The call was announced ahead of World Octopus Day, which takes place on Sunday 8 October, and comes from NGOs including Compassion in World Farming, Greenpeace Spain, and Eurogroup for Animals, as well as experts, such as environmental science and policy expert Jennifer Jacquet.
The participants have joined forces to send a letter to the Canary Islands government urging them to reject a planning application by company Nueva Pescanova to build an octopus farm in the Port of Las Palmas. In the letter, it is explained that allowing the farm to go ahead would cause animal cruelty, environmental damage and may negatively impact the islands’ communities and tourist trade.
“This World Octopus Day, we should be celebrating these unique, fascinating, and intelligent wild animals rather than planning ways to exploit them for profit by confining them in underwater factory farms. It’s time to end factory farming - not expand it,” said Elena Lara, research manager at Compassion in World Farming, an NGO which aims to end factory farming practices.
In 2021 Compassion in World Farming published a report, Octopus Farming: A Recipe for Disaster, which showed that octopuses' exceptional characteristics make them uniquely unsuitable for intensive farming. The report reviewed the scientific evidence and revealed how octopuses are solitary in nature and generally live and hunt on their own, meaning that confining them to underwater tanks could lead to aggression or even cannibalism.
In March 2023, the NGO published a second report with Eurogroup for Animals which reviewed the proposed farm where the company plans to rear approximately one million octopuses every year, producing 3,000 tonnes of octopus meat. The report revealed the plans included the use of practices such as the use of ice slurry for slaughter – a method scientifically recognised as causing cruelty.

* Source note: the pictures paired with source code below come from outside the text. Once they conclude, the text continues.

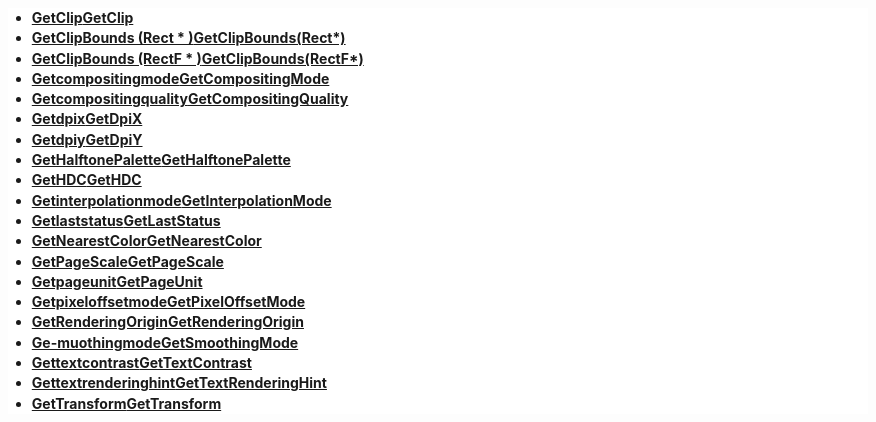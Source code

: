 -   [<span data-ttu-id="b9fa9-223">**GetClip**</span><span class="sxs-lookup"><span data-stu-id="b9fa9-223">**GetClip**</span></span>](/windows/win32/api/Gdiplusgraphics/nf-gdiplusgraphics-graphics-getclip)
-   <span data-ttu-id="b9fa9-224">[**GetClipBounds (Rect \* )**](/windows/win32/api/gdiplusgraphics/nf-gdiplusgraphics-graphics-getclipbounds(outrect))</span><span class="sxs-lookup"><span data-stu-id="b9fa9-224">[**GetClipBounds(Rect\*)**](/windows/win32/api/gdiplusgraphics/nf-gdiplusgraphics-graphics-getclipbounds(outrect))</span></span>
-   <span data-ttu-id="b9fa9-225">[**GetClipBounds (RectF \* )**](/previous-versions//ms535949(v=vs.85))</span><span class="sxs-lookup"><span data-stu-id="b9fa9-225">[**GetClipBounds(RectF\*)**](/previous-versions//ms535949(v=vs.85))</span></span>
-   [<span data-ttu-id="b9fa9-226">**Getcompositingmode**</span><span class="sxs-lookup"><span data-stu-id="b9fa9-226">**GetCompositingMode**</span></span>](/windows/win32/api/Gdiplusgraphics/nf-gdiplusgraphics-graphics-getcompositingmode)
-   [<span data-ttu-id="b9fa9-227">**Getcompositingquality**</span><span class="sxs-lookup"><span data-stu-id="b9fa9-227">**GetCompositingQuality**</span></span>](/windows/win32/api/Gdiplusgraphics/nf-gdiplusgraphics-graphics-getcompositingquality)
-   [<span data-ttu-id="b9fa9-228">**Getdpix**</span><span class="sxs-lookup"><span data-stu-id="b9fa9-228">**GetDpiX**</span></span>](/windows/win32/api/Gdiplusgraphics/nf-gdiplusgraphics-graphics-getdpix)
-   [<span data-ttu-id="b9fa9-229">**Getdpiy**</span><span class="sxs-lookup"><span data-stu-id="b9fa9-229">**GetDpiY**</span></span>](/windows/win32/api/Gdiplusgraphics/nf-gdiplusgraphics-graphics-getdpiy)
-   [<span data-ttu-id="b9fa9-230">**GetHalftonePalette**</span><span class="sxs-lookup"><span data-stu-id="b9fa9-230">**GetHalftonePalette**</span></span>](/windows/win32/api/Gdiplusgraphics/nf-gdiplusgraphics-graphics-gethalftonepalette)
-   [<span data-ttu-id="b9fa9-231">**GetHDC**</span><span class="sxs-lookup"><span data-stu-id="b9fa9-231">**GetHDC**</span></span>](/windows/win32/api/Gdiplusgraphics/nf-gdiplusgraphics-graphics-gethdc)
-   [<span data-ttu-id="b9fa9-232">**Getinterpolationmode**</span><span class="sxs-lookup"><span data-stu-id="b9fa9-232">**GetInterpolationMode**</span></span>](/windows/win32/api/Gdiplusgraphics/nf-gdiplusgraphics-graphics-getinterpolationmode)
-   [<span data-ttu-id="b9fa9-233">**Getlaststatus**</span><span class="sxs-lookup"><span data-stu-id="b9fa9-233">**GetLastStatus**</span></span>](/windows/win32/api/Gdiplusgraphics/nf-gdiplusgraphics-graphics-getlaststatus)
-   [<span data-ttu-id="b9fa9-234">**GetNearestColor**</span><span class="sxs-lookup"><span data-stu-id="b9fa9-234">**GetNearestColor**</span></span>](/windows/win32/api/Gdiplusgraphics/nf-gdiplusgraphics-graphics-getnearestcolor)
-   [<span data-ttu-id="b9fa9-235">**GetPageScale**</span><span class="sxs-lookup"><span data-stu-id="b9fa9-235">**GetPageScale**</span></span>](/windows/win32/api/Gdiplusgraphics/nf-gdiplusgraphics-graphics-getpagescale)
-   [<span data-ttu-id="b9fa9-236">**Getpageunit**</span><span class="sxs-lookup"><span data-stu-id="b9fa9-236">**GetPageUnit**</span></span>](/windows/win32/api/Gdiplusgraphics/nf-gdiplusgraphics-graphics-getpageunit)
-   [<span data-ttu-id="b9fa9-237">**Getpixeloffsetmode**</span><span class="sxs-lookup"><span data-stu-id="b9fa9-237">**GetPixelOffsetMode**</span></span>](/windows/win32/api/Gdiplusgraphics/nf-gdiplusgraphics-graphics-getpixeloffsetmode)
-   [<span data-ttu-id="b9fa9-238">**GetRenderingOrigin**</span><span class="sxs-lookup"><span data-stu-id="b9fa9-238">**GetRenderingOrigin**</span></span>](/windows/win32/api/Gdiplusgraphics/nf-gdiplusgraphics-graphics-getrenderingorigin)
-   [<span data-ttu-id="b9fa9-239">**Ge-muothingmode**</span><span class="sxs-lookup"><span data-stu-id="b9fa9-239">**GetSmoothingMode**</span></span>](/windows/win32/api/Gdiplusgraphics/nf-gdiplusgraphics-graphics-getsmoothingmode)
-   [<span data-ttu-id="b9fa9-240">**Gettextcontrast**</span><span class="sxs-lookup"><span data-stu-id="b9fa9-240">**GetTextContrast**</span></span>](/windows/win32/api/Gdiplusgraphics/nf-gdiplusgraphics-graphics-gettextcontrast)
-   [<span data-ttu-id="b9fa9-241">**Gettextrenderinghint**</span><span class="sxs-lookup"><span data-stu-id="b9fa9-241">**GetTextRenderingHint**</span></span>](/windows/win32/api/Gdiplusgraphics/nf-gdiplusgraphics-graphics-gettextrenderinghint)
-   [<span data-ttu-id="b9fa9-242">**GetTransform**</span><span class="sxs-lookup"><span data-stu-id="b9fa9-242">**GetTransform**</span></span>](/windows/win32/api/Gdiplusgraphics/nf-gdiplusgraphics-graphics-gettransform)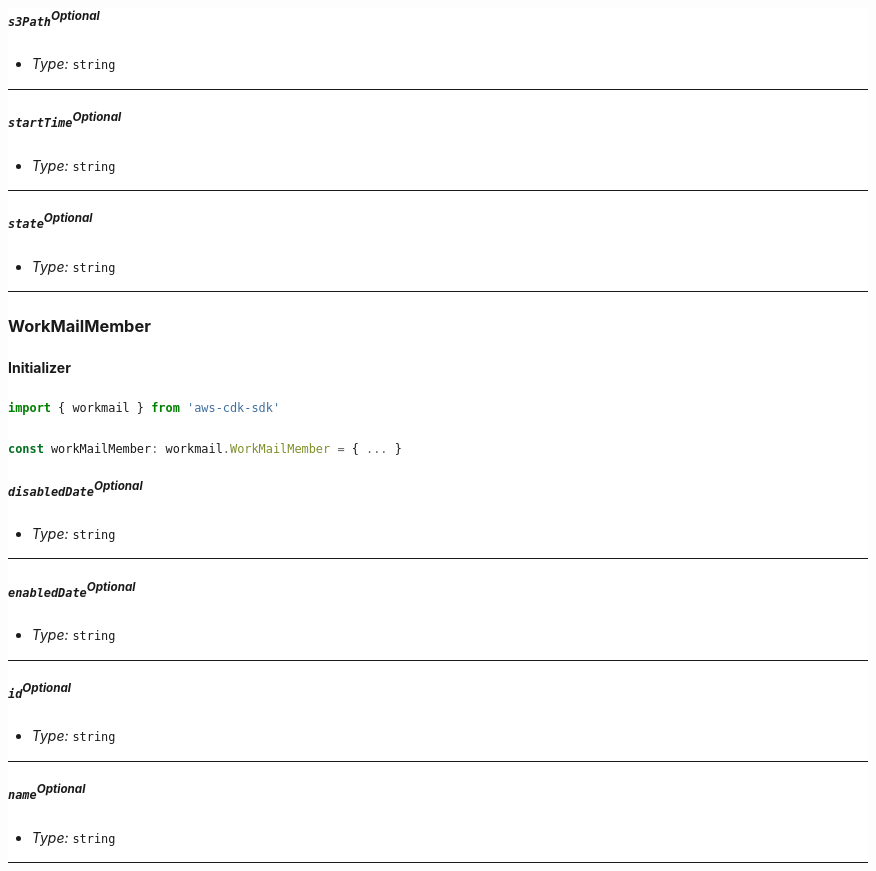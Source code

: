 ##### `s3Path`<sup>Optional</sup> <a name="aws-cdk-sdk.workmail.WorkMailMailboxExportJob.property.s3Path"></a>

- *Type:* `string`

---

##### `startTime`<sup>Optional</sup> <a name="aws-cdk-sdk.workmail.WorkMailMailboxExportJob.property.startTime"></a>

- *Type:* `string`

---

##### `state`<sup>Optional</sup> <a name="aws-cdk-sdk.workmail.WorkMailMailboxExportJob.property.state"></a>

- *Type:* `string`

---

### WorkMailMember <a name="aws-cdk-sdk.workmail.WorkMailMember"></a>

#### Initializer <a name="[object Object].Initializer"></a>

```typescript
import { workmail } from 'aws-cdk-sdk'

const workMailMember: workmail.WorkMailMember = { ... }
```

##### `disabledDate`<sup>Optional</sup> <a name="aws-cdk-sdk.workmail.WorkMailMember.property.disabledDate"></a>

- *Type:* `string`

---

##### `enabledDate`<sup>Optional</sup> <a name="aws-cdk-sdk.workmail.WorkMailMember.property.enabledDate"></a>

- *Type:* `string`

---

##### `id`<sup>Optional</sup> <a name="aws-cdk-sdk.workmail.WorkMailMember.property.id"></a>

- *Type:* `string`

---

##### `name`<sup>Optional</sup> <a name="aws-cdk-sdk.workmail.WorkMailMember.property.name"></a>

- *Type:* `string`

---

“They belong in our oceans, not in farms. They are sentient creatures that feel pain, suffering and distress, just like other animals. Not only would farming them be cruel and unnecessary, it would also be unsustainable and damaging to our oceans. They would need to be fed wild-caught fish in captivity - a practice that would contribute to overfishing and food insecurities in already vulnerable communities around the world,” Lara explained.
Over the last three years, international opposition to octopus farming has soared with numerous NGOs, animal welfare experts, environmentalists, conservationists and politicians expressing their outrage at plans to confine these unique animals in underwater farms. Washington State in the USA has proposed the banning of octopus farming, and the UK has legally recognised cephalopods as sentient beings. Hawaiian authorities have closed the Kanaloa octopus farm and, in Canada, a governmental petition was proposed to ban octopus farming.
“We strongly urge the Canary Islands authorities to do the right thing and reject these cruel and environmentally damaging plans to farm octopuses once and for all. And to reiterate this message, supporters all over the world will be making their own views known by taking part in a coordinated social media action this World Octopus Day aimed at the Canary Islands government,” Lara concluded.